What the exercise asks: Which lines of the data include the string "such"? List them all.
━━━
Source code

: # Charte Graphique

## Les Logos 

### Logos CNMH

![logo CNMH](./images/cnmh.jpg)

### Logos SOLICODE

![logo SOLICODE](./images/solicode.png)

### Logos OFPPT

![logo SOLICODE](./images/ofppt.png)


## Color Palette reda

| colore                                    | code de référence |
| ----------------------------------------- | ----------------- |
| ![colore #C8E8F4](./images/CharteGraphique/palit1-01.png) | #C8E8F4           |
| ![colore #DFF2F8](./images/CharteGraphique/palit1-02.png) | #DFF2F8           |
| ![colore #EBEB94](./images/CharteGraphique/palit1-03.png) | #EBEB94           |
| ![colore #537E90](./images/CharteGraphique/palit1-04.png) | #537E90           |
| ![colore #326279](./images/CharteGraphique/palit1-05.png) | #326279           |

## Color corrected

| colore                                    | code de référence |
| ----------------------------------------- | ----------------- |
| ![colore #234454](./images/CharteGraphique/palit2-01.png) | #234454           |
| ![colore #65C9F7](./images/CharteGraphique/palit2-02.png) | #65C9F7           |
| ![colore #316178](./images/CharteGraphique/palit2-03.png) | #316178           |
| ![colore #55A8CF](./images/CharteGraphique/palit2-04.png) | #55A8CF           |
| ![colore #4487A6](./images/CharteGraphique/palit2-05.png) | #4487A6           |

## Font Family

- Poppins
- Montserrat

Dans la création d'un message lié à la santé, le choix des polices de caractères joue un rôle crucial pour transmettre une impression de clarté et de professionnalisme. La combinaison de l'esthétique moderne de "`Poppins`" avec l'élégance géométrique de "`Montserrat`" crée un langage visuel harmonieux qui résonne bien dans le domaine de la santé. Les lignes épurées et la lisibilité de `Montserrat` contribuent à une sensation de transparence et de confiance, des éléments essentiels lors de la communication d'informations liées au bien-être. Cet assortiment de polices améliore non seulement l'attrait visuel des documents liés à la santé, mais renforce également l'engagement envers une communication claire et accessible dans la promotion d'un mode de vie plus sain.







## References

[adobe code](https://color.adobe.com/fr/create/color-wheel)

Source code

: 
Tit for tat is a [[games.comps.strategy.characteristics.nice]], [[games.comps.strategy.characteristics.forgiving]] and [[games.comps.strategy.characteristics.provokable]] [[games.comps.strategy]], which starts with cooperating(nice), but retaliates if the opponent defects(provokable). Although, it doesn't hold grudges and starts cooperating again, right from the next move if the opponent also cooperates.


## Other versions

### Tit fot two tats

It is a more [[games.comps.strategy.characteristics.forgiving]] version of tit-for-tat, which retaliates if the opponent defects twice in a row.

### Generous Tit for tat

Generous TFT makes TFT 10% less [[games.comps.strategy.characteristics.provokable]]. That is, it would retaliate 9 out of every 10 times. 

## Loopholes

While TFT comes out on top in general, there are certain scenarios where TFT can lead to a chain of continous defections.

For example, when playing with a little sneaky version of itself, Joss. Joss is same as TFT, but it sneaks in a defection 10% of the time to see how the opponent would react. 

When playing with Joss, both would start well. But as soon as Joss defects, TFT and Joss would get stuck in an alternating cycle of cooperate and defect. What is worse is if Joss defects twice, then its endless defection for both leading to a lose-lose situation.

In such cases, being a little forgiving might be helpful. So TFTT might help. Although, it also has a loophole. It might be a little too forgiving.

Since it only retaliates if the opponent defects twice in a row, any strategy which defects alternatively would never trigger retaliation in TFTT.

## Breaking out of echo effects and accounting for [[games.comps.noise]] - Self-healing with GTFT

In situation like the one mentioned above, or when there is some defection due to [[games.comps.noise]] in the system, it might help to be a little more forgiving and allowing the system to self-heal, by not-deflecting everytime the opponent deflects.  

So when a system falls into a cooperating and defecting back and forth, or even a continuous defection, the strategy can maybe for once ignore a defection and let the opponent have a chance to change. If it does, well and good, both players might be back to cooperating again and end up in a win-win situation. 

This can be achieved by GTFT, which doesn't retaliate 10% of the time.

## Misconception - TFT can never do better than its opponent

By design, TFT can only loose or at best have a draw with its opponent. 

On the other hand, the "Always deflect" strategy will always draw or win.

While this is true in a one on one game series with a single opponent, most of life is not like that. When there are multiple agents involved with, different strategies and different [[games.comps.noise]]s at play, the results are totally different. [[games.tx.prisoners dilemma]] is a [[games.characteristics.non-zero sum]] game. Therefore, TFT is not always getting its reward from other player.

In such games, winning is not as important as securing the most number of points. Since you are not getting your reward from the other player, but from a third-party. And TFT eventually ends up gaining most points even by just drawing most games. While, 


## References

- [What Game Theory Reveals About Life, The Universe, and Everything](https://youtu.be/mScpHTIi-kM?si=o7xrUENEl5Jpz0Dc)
━━━
Solution for this task:
In such cases, being a little forgiving might be helpful. So TFTT might help. Although, it also has a loophole. It might be a little too forgiving.
In such games, winning is not as important as securing the most number of points. Since you are not getting your reward from the other player, but from a third-party. And TFT eventually ends up gaining most points even by just drawing most games. While, 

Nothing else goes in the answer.